The classic ‘Sail Away’ depicts a 19th Century slave trader selling the wonders of the USA that await his audience. Americans aren’t big on irony, nor do they often grasp songs written ‘in character’ rather than the preferred heartfelt emotions of the author’s own.

July 15, 2020

Luciano Berio (1925 - 2003) This piece changed my life when I first heard it as a student at the Conservatorium. Mahleresque in ambition, it’s a piece about absolutely everything, or absolutely nothing depending on how you want to view it!

July 15, 2020

Townes Van Zandt (1944-1997) sings of the hard choices we make.
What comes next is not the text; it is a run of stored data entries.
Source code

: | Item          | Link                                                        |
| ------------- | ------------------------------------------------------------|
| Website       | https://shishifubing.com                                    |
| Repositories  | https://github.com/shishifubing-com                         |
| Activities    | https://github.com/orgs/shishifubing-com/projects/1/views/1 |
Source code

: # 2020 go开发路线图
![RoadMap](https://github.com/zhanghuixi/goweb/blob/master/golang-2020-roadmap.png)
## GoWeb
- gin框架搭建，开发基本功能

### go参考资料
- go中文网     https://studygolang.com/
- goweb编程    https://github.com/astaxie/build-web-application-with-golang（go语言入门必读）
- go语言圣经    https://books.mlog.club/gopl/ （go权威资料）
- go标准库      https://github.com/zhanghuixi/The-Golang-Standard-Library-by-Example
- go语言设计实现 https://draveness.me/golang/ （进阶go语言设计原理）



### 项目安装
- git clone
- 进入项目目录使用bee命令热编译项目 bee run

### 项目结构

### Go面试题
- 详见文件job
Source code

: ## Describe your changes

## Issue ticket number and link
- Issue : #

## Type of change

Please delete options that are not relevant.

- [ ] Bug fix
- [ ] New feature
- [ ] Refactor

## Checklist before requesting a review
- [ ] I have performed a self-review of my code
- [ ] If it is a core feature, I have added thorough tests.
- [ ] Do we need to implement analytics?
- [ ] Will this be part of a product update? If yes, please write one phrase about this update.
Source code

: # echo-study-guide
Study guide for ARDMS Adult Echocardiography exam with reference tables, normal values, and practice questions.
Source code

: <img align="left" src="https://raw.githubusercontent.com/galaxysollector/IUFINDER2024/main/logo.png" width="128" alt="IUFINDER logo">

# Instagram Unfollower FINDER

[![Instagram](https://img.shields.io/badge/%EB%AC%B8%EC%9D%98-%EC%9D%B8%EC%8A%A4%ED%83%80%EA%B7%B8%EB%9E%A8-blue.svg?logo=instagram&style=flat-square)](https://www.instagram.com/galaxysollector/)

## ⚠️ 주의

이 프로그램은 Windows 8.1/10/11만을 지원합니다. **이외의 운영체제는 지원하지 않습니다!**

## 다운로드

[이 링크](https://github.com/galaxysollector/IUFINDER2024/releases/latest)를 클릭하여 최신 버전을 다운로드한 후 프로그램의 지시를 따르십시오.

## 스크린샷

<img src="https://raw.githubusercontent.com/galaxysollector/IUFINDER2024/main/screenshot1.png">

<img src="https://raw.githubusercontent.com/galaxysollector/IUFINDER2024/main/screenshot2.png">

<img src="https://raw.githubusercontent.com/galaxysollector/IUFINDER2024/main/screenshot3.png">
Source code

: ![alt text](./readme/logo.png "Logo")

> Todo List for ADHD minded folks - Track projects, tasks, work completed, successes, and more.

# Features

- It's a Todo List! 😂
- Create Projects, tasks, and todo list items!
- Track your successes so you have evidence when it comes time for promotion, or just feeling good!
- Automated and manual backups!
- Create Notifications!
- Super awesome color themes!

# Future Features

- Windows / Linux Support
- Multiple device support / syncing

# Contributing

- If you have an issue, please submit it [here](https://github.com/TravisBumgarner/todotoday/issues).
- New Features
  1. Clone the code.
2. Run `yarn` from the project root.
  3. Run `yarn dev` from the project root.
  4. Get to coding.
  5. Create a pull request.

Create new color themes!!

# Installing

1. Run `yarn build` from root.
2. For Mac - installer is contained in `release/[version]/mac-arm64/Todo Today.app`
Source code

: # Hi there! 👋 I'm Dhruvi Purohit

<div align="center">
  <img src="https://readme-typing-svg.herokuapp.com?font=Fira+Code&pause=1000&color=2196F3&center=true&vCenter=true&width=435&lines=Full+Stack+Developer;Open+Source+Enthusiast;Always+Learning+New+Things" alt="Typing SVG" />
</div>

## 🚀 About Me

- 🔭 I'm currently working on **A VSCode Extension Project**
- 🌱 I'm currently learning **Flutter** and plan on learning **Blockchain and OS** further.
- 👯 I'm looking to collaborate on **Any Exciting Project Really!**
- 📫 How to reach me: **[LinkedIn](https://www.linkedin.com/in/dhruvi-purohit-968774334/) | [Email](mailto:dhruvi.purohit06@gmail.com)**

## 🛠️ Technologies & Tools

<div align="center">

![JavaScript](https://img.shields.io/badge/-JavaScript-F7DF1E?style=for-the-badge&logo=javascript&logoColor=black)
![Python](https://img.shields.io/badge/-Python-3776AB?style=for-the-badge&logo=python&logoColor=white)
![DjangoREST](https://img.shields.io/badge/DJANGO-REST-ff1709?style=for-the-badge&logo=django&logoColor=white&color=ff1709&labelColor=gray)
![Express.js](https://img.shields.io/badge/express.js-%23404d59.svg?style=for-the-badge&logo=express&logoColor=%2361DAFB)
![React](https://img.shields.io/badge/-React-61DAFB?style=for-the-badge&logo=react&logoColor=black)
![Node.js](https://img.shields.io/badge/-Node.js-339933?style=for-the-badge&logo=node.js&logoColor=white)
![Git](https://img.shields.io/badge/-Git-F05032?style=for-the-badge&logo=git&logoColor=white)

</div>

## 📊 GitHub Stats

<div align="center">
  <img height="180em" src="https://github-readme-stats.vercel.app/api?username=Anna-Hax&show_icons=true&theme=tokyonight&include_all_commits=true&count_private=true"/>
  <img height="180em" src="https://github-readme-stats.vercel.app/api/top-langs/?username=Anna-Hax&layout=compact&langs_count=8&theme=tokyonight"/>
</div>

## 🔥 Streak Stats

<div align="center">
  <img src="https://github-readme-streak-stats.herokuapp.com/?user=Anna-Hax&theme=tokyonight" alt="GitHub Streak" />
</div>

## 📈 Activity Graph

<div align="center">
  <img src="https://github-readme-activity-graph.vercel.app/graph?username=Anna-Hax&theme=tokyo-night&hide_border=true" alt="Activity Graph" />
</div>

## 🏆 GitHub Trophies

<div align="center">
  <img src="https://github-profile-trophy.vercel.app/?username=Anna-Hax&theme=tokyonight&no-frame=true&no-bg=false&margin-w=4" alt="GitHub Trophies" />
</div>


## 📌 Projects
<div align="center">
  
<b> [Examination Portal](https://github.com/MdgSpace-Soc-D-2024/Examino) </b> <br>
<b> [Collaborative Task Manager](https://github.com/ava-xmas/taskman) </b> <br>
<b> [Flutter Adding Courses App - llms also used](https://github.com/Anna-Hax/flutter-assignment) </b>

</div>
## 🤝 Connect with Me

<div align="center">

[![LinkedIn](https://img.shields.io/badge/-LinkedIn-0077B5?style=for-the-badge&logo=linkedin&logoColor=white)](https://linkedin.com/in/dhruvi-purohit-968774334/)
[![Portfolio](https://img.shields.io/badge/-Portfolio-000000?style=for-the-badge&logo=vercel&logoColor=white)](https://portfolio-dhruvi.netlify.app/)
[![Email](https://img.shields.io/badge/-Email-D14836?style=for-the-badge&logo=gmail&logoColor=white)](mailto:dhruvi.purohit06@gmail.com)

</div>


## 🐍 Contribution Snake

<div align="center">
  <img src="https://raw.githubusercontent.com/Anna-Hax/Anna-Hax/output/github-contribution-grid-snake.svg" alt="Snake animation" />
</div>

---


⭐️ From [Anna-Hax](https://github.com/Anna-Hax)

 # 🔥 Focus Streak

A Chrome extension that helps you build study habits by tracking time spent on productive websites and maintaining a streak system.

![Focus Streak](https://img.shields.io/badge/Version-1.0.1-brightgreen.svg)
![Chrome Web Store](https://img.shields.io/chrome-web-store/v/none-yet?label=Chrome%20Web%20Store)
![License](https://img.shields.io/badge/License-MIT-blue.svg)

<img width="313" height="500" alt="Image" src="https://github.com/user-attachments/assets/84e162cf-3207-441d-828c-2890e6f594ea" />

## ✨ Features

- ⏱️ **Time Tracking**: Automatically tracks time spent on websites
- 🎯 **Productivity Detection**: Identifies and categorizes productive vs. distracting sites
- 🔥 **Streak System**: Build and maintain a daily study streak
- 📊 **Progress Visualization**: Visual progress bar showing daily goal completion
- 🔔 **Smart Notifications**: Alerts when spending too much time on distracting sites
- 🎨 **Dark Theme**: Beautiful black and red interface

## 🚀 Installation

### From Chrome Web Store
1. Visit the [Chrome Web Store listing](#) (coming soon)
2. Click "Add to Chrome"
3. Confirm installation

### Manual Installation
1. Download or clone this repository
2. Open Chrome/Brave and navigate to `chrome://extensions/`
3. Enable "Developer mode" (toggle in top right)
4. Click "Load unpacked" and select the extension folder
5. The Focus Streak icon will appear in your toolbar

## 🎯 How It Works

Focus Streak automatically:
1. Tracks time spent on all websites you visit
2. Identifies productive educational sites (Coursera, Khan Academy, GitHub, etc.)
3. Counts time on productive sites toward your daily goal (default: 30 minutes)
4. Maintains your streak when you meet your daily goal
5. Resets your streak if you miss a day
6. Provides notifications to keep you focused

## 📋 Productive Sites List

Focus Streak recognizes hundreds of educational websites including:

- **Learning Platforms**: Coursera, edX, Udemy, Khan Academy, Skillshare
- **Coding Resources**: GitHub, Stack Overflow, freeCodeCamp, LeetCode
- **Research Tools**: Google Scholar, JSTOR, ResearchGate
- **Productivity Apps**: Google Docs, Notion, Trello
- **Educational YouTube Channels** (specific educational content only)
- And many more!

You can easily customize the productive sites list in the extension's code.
The ones that save ourselves, but betray our friends, leaving us with the bitter scars of guilt and emptiness.

July 15, 2020

“Death in Venice” (1971). Not much I can contribute to all that has been written about this exquisite film.

July 13, 2020

Aretha Franklin (1942 - 2018) and King Curtis. What a pairing.

July 13, 2020

Conlan Nancorrow, (1912-1997) the unique American composer, who lived most of his creative life completely unknown in Mexico, creates humanly unplayable music on the only maschine available at the time to do it…the player piano.

July 11, 2020

My second favourite living songwriter. And one of my all time favourite lyrics. Joni (born 1943).
July 11, 2020

I don’t play jazz but I listen to it more than anything else. And Thelonious Monk (1917 - 1982) is my king.

July 9, 2020

Today’s genius. Kendrick Lamar (born 1987).

July 9, 2020

Scofied (1922 - 2008) plays Salieri (1750 - 1825). The pain you feel when you hear something way beyond your own ability.

Happens every day.

July 9, 2020

Prine’s performance of Blaze Foley’s song.

July 9, 2020

I began my slog in the Arts in 1984, when Geoffrey Rush (born 1951) invited me to join an acting ensemble in Adelaide. He changed my life in more ways than one. I will never forget him excitedly shoving the cassette of this into his VCR, whilst we sucked on ciggies and guzzled D’Arenburg. The sheer audaciousness of this performance has remained with me ever since. As has Geoffrey. My first real mentor and a great friend.

July 7, 2020

The Stabat Mater is a 13th Century Christian hymn to Mary depicting her suffering as she watches her son dying on the cross. This is for all of us who have suffered the pain of watching a loved one die. Dame Emma Kirkby (born 1949), England’s great early music specialist, sings exquisitely.